1)Marquer les paquet grâce à la table mangle :
iptables -t mangle -I OUTPUT -o ppp0 -p tcp --sport 22 -j MARK --set-mark 22

Le résultat:
Chain OUTPUT (policy ACCEPT 10493 packets, 675K bytes)
pkts bytes target prot opt in out source destination
552 79772 MARK tcp – any ppp0 anywhere anywhere tcp spt:ssh MARK set 0x16

Les paquets sont donc bien marqués.
2) Créer une entrée dans le fichier /etc/iproute2/rt_tables

reserved values

200 ssh
255 local
254 main
253 default
0 unspec

local

#1 inr.ruhep

3. rajouter la règle de routage:
   ip rule list
   0: from all lookup local
   32765: from all fwmark 0x16 lookup ssh
   32766: from all lookup main
   32767: from all lookup default

4. la table de routage sélective :
   ip route show table ssh
   default via 217.128.214.63 dev ppp0

Lorsque je connecte de l’extérieur, je vois repartir des paquets sur ppp1???
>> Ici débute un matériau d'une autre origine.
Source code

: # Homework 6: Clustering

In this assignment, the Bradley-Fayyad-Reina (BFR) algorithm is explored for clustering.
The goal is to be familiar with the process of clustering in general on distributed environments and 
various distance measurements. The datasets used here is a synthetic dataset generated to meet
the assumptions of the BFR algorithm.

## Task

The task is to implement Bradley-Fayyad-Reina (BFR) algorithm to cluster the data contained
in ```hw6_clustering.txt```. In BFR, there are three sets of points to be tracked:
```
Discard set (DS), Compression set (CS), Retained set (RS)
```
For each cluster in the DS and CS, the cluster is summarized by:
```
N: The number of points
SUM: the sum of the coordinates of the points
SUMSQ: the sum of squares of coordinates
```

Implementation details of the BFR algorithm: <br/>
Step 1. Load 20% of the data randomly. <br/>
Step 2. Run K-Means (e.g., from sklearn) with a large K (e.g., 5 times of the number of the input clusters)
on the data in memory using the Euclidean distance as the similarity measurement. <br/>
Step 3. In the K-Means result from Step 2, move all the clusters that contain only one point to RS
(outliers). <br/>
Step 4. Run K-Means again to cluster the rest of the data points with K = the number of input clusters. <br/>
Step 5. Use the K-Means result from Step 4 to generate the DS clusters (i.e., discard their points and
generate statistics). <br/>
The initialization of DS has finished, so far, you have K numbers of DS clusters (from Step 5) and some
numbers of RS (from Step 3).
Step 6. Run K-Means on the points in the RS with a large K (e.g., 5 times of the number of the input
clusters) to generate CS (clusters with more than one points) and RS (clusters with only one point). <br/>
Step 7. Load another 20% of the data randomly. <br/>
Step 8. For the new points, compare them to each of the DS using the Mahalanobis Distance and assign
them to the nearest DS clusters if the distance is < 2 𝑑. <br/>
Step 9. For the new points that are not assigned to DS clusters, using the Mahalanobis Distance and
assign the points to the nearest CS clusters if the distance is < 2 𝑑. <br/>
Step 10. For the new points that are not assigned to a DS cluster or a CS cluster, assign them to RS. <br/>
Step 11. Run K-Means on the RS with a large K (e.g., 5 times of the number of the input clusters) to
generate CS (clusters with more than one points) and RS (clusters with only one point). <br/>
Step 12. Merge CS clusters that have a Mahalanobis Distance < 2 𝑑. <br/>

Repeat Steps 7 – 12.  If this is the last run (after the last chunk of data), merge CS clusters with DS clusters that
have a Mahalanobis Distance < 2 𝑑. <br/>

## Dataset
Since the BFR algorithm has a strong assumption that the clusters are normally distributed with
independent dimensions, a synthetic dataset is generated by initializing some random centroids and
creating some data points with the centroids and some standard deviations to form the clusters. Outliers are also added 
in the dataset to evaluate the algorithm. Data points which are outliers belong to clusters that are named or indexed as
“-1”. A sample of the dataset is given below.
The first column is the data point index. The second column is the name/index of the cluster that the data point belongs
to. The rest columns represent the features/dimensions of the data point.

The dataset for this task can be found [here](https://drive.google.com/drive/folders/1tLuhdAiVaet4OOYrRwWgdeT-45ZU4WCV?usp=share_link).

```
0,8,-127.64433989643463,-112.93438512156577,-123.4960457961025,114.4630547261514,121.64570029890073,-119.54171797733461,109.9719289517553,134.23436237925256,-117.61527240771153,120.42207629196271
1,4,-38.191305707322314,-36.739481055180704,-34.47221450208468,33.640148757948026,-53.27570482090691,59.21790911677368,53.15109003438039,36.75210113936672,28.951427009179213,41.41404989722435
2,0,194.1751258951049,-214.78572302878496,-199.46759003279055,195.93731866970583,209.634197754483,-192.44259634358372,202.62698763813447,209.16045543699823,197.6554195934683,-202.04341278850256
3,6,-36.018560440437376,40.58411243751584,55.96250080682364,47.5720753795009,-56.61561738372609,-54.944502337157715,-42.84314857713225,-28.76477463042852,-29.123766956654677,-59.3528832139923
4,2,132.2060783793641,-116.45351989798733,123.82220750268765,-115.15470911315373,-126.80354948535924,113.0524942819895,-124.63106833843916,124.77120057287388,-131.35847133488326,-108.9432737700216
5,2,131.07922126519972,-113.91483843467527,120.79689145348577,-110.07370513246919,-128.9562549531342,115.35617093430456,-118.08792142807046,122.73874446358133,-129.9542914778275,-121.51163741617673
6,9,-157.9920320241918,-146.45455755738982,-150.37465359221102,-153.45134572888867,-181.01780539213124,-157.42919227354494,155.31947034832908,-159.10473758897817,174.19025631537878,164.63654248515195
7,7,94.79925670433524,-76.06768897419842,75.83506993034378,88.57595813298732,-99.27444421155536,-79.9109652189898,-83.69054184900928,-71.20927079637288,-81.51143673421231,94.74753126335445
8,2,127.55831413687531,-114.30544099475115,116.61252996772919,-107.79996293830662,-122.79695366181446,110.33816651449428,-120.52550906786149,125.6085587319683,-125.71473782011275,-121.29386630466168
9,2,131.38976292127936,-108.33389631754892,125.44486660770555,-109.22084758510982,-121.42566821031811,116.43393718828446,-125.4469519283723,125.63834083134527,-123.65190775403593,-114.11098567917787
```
tcpdump -i ppp1 -n -t tcp port 22
tcpdump: verbose output suppressed, use -v or -vv for full protocol decode
listening on ppp1, link-type LINUX_SLL (Linux cooked), capture size 65535 bytes
IP 217.128.xxx.xxx.22 > 37.161.bbb.ccc.35291: Flags [S.], seq 2127963651, ack 592174929, win 14160, options [mss 1416,nop,nop,sackOK,nop,wscale 6], length 0

Est-ce bien sur la chaîne OUTPUT que je dois marquer les paquets car c’est peut être trop tard.
J’ai essayé d’autre marquages mais dans ce cas ils ne sont pas modifiés.

Merci de votre aide.

Merci d’utiliser les balises “Code” pour les commandes, fichiers et dessins en ASCII art.

Comme je l’avais déjà écrit dans ton sujet précédent, la solution la plus simple est le routage basé sur l’adresse source. Pas besoin d’iptables.
Si le paquet a l’adresse source de ppp0, alors forcer le routage par ppp0.
Si le paquet a l’adresse source de ppp1, alors forcer le routage par ppp1.

ip rule add from $IP_ppp0 table tab_ppp0 ip rule add from $IP_ppp1 table tab_ppp1
Je te laisse compléter les tables de routage.
PS : pas besoin de spécifier d’adresse de passerelle avec une liaison point à point, l’interface suffit.

[quote=“verhugues”]1)Marquer les paquet grâce à la table mangle :

Les paquets que tu veux rerouter sont initialement censés sortir par ppp1, donc ta règle qui ne traite que les paquets sortant déjà par ppp0 sera sans effet.

Accessoirement, ta sélection des paquets basée sur le port source est mauvaise, car si tu voulais accéder au routeur par ppp1 (au cas où ppp0 tombe par exemple) ça ne marcherait pas, tout paquet de réponse SSH étant renvoyé par ppp0.

Merci pour cet éclairage. J’utiliserai les balises.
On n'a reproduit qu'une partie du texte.